IPOPH partners with Pharma Security amid surge of fake medicines
The Intellectual Property Office of the Philippines (IPOPHL) has signed a memorandum of understanding (MOU) with the Pharmaceutical Security Institute (PSI) to combat the increase of counterfeit medicines and pharmaceutical products in the market.
“This synergy with PSI will help us better protect the value of IP that is meant for our country’s economic gain and, of course, protect our consumers, especially where fake products involved can harm health and cost a life,” IPOPHL Director General Rowel S. Barba said at the virtual signing of the MOU last Nov. 18.
The PSI is a non-profit, membership organization dedicated to sharing information on the counterfeiting of pharmaceuticals and initiating enforcement actions through the appropriate authorities.
The MOU will provide the framework for the capacity building, awareness and exchange of information relevant to curb the sale, supply and consumption of counterfeit medicines and pharmaceutical products.
The partnership was sealed to address the challenge of delivering safe medicines and ensuring integrity across the pharmaceutical supply chain.
The MOU noted that this challenge is raising greater concern today, hence, “the need for enhanced cooperation between pharmaceutical industries and government agencies overseeing intellectual property (IP) has become more urgent.”
PSI President and CEO Todd Ratcliffe expressed appreciation for IPOPHL’s efforts in creating their new partnership, emphasizing the urgent need for international-scale collaborations.
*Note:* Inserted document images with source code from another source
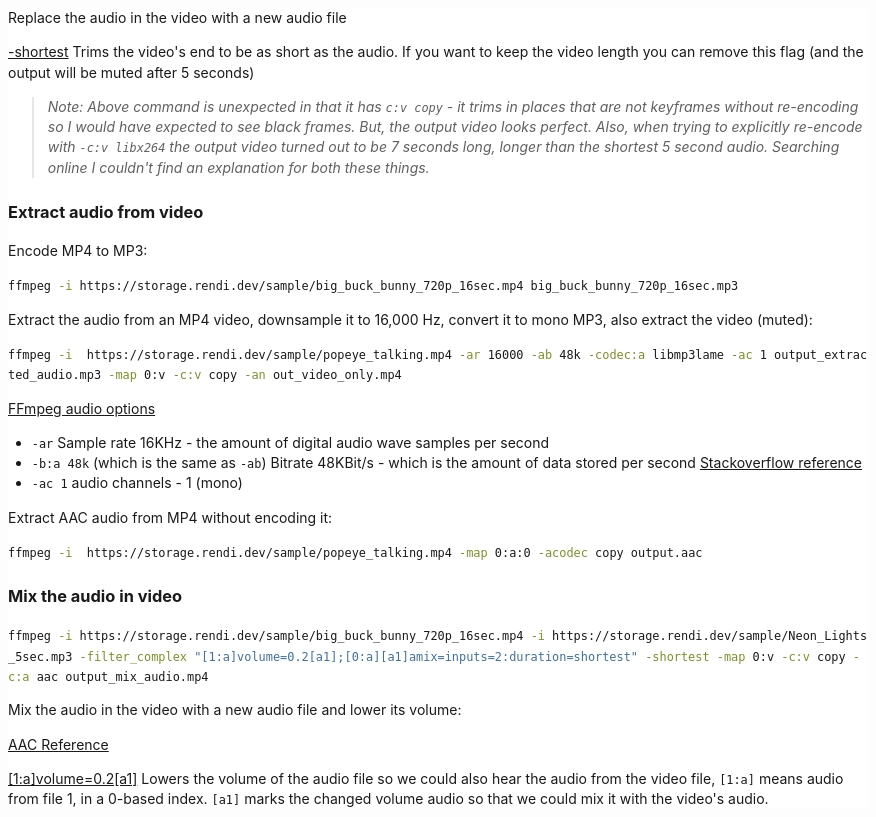 Replace the audio in the video with a new audio file

[-shortest](https://ffmpeg.org/ffmpeg.html#Advanced-options) Trims the video's end to be as short as the audio. If you want to keep the video length you can remove this flag (and the output will be muted after 5 seconds)

> _Note: Above command is unexpected in that it has `c:v copy` - it trims in places that are not keyframes without re-encoding so I would have expected to see black frames. But, the output video looks perfect. Also, when trying to explicitly re-encode with `-c:v libx264` the output video turned out to be 7 seconds long, longer than the shortest 5 second audio. Searching online I couldn't find an explanation for both these things._

### Extract audio from video

Encode MP4 to MP3:

```sh
ffmpeg -i https://storage.rendi.dev/sample/big_buck_bunny_720p_16sec.mp4 big_buck_bunny_720p_16sec.mp3
```

Extract the audio from an MP4 video, downsample it to 16,000 Hz, convert it to mono MP3, also extract the video (muted):

```sh
ffmpeg -i  https://storage.rendi.dev/sample/popeye_talking.mp4 -ar 16000 -ab 48k -codec:a libmp3lame -ac 1 output_extracted_audio.mp3 -map 0:v -c:v copy -an out_video_only.mp4
```

[FFmpeg audio options](https://ffmpeg.org/ffmpeg.html#Audio-Options)

- `-ar` Sample rate 16KHz - the amount of digital audio wave samples per second
- `-b:a 48k` (which is the same as `-ab`) Bitrate 48KBit/s - which is the amount of data stored per second [Stackoverflow reference](https://superuser.com/questions/319542/how-to-specify-audio-and-video-bitrate)
- `-ac 1` audio channels - 1 (mono)

Extract AAC audio from MP4 without encoding it:

```sh
ffmpeg -i  https://storage.rendi.dev/sample/popeye_talking.mp4 -map 0:a:0 -acodec copy output.aac
```

### Mix the audio in video

```sh
ffmpeg -i https://storage.rendi.dev/sample/big_buck_bunny_720p_16sec.mp4 -i https://storage.rendi.dev/sample/Neon_Lights_5sec.mp3 -filter_complex "[1:a]volume=0.2[a1];[0:a][a1]amix=inputs=2:duration=shortest" -shortest -map 0:v -c:v copy -c:a aac output_mix_audio.mp4
```

Mix the audio in the video with a new audio file and lower its volume:

[AAC Reference](https://trac.ffmpeg.org/wiki/Encode/AAC)

[[1:a]volume=0.2[a1]](https://trac.ffmpeg.org/wiki/AudioVolume) Lowers the volume of the audio file so we could also hear the audio from the video file, `[1:a]` means audio from file 1, in a 0-based index. `[a1]` marks the changed volume audio so that we could mix it with the video's audio.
This, amid global challenges of underfunded investigative groups on counterfeiting and the low prioritization of such cases in other enforcement authorities despite its grave threat to public health and safety.
Ratcliffe warned that counterfeiting has been seeing “a drastic shift” in the past six years from lifestyle drugs, like weight loss steroids, to life saving drugs, such as cancer medications, where more profit can be made.
PSI touted its “vast intelligence base of bad actors,” a collection from its over 20 years of work, as its biggest contribution to its collaboration with IPOPHL.
“We encourage our members to call us at the very beginning of a case to see if we know something [and] 50% of the time, we have a positive fit on our database,” Ratcliffe said.
He noted that all PSI members are required to share information to cooperate with law enforcement regulators and help protect public health.
With 37 pharmaceutical manufacturer-members from various countries, the Virginia-based PSI runs representative offices in Miami, Florida, Singapore and Stockholm.
Preliminary data from the IPOPHL-led National Committee on IP Rights show that pharmaceutical and personal care products totaled P29.04 million from January to July this year from P1.46 million in the comparable period in 2020.
In May 2021 alone, the International Criminal Police Organization seized $23 million worth of counterfeit and illicit medicines and medical products, with unauthorized COVID-19 testing kits accounting for more than half.